**YOUR ASSIGNMENT**: Each line of the data below that carries the word "https" needs to be copied.

[Items listed in a dataset]
▼▼▼
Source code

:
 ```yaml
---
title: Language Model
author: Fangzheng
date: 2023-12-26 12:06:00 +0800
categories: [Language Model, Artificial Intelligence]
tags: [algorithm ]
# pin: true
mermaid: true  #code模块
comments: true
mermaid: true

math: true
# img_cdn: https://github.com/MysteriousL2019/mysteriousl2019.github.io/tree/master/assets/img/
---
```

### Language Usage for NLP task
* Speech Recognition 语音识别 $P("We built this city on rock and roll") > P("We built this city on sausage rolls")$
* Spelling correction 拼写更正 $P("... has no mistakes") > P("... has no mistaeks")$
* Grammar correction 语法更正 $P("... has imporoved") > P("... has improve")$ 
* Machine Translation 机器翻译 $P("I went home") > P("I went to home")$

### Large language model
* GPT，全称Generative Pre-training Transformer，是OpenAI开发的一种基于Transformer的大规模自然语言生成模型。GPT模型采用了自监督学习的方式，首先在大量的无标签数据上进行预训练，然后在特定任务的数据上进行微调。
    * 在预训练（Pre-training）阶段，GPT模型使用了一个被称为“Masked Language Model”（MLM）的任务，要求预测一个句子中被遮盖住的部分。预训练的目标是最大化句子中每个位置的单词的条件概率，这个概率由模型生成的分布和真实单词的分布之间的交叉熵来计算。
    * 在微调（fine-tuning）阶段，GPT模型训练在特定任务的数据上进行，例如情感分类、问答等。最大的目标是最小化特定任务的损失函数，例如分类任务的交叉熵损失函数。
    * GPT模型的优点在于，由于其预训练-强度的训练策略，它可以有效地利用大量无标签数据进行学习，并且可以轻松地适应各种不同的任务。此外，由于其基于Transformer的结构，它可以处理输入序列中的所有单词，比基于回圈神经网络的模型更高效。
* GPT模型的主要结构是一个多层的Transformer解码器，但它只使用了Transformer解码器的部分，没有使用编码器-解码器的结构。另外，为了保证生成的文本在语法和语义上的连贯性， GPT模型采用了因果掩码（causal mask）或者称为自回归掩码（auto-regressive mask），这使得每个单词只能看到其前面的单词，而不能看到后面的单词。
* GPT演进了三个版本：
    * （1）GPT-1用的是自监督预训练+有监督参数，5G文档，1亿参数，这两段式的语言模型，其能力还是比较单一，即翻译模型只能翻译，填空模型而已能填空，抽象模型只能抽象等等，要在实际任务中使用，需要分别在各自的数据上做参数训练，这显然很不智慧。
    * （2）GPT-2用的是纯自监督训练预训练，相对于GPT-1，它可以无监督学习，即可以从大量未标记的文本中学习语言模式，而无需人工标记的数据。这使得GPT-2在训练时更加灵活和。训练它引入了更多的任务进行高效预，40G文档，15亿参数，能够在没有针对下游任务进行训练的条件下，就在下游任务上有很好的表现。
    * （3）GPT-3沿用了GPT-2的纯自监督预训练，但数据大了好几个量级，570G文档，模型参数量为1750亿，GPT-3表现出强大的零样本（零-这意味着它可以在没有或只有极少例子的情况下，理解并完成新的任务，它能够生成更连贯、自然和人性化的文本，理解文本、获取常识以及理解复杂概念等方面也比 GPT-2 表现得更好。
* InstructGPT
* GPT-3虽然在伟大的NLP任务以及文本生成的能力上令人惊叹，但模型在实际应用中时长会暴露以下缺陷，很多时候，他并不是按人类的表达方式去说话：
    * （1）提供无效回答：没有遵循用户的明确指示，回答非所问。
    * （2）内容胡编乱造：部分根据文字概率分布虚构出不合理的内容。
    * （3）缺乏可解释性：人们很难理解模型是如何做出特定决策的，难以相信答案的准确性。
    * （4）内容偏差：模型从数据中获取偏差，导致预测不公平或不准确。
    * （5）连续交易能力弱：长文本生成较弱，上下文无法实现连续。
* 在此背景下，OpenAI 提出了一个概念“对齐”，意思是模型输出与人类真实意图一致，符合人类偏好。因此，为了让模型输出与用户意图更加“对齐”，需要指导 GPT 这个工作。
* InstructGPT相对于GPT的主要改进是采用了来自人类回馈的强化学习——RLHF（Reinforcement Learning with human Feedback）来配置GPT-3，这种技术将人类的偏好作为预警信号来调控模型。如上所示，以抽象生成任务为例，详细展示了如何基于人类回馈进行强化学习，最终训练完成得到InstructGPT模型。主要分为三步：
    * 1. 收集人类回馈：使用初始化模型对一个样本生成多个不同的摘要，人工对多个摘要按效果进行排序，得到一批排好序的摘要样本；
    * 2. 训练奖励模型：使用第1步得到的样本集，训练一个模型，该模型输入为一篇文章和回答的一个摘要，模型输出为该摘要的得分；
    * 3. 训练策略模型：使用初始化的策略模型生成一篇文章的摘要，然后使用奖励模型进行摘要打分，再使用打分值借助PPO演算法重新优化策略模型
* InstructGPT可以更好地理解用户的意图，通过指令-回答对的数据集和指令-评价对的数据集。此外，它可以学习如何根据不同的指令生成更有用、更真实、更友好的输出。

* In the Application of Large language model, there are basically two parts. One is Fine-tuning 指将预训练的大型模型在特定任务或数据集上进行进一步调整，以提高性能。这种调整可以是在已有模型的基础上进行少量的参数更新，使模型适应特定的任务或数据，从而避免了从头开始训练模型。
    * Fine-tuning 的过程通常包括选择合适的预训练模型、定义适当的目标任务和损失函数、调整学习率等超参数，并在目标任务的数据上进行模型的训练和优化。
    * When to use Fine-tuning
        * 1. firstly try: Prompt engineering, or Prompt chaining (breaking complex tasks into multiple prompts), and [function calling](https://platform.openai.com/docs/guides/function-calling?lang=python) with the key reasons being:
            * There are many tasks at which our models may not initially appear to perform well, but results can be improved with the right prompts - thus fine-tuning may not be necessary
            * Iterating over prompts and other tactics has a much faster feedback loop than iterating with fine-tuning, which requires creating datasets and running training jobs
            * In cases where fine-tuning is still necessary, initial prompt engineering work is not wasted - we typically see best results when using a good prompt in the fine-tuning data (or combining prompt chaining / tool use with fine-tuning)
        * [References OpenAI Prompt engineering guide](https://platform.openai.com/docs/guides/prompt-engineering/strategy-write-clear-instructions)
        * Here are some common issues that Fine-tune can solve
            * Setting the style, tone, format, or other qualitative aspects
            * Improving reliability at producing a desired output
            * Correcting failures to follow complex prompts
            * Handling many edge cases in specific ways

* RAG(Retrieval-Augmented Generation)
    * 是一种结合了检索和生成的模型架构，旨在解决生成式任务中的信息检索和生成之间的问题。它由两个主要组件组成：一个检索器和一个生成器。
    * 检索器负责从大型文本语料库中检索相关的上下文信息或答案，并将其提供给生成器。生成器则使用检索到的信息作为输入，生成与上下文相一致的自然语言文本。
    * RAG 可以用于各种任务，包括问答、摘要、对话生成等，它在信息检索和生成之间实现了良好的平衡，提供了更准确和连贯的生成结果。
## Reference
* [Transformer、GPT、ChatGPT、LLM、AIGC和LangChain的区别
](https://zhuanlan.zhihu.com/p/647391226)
▲▲▲
**RESULT OF THIS EXERCISE**:
# img_cdn: https://github.com/MysteriousL2019/mysteriousl2019.github.io/tree/master/assets/img/
        * 1. firstly try: Prompt engineering, or Prompt chaining (breaking complex tasks into multiple prompts), and [function calling](https://platform.openai.com/docs/guides/function-calling?lang=python) with the key reasons being:
        * [References OpenAI Prompt engineering guide](https://platform.openai.com/docs/guides/prompt-engineering/strategy-write-clear-instructions)
](https://zhuanlan.zhihu.com/p/647391226)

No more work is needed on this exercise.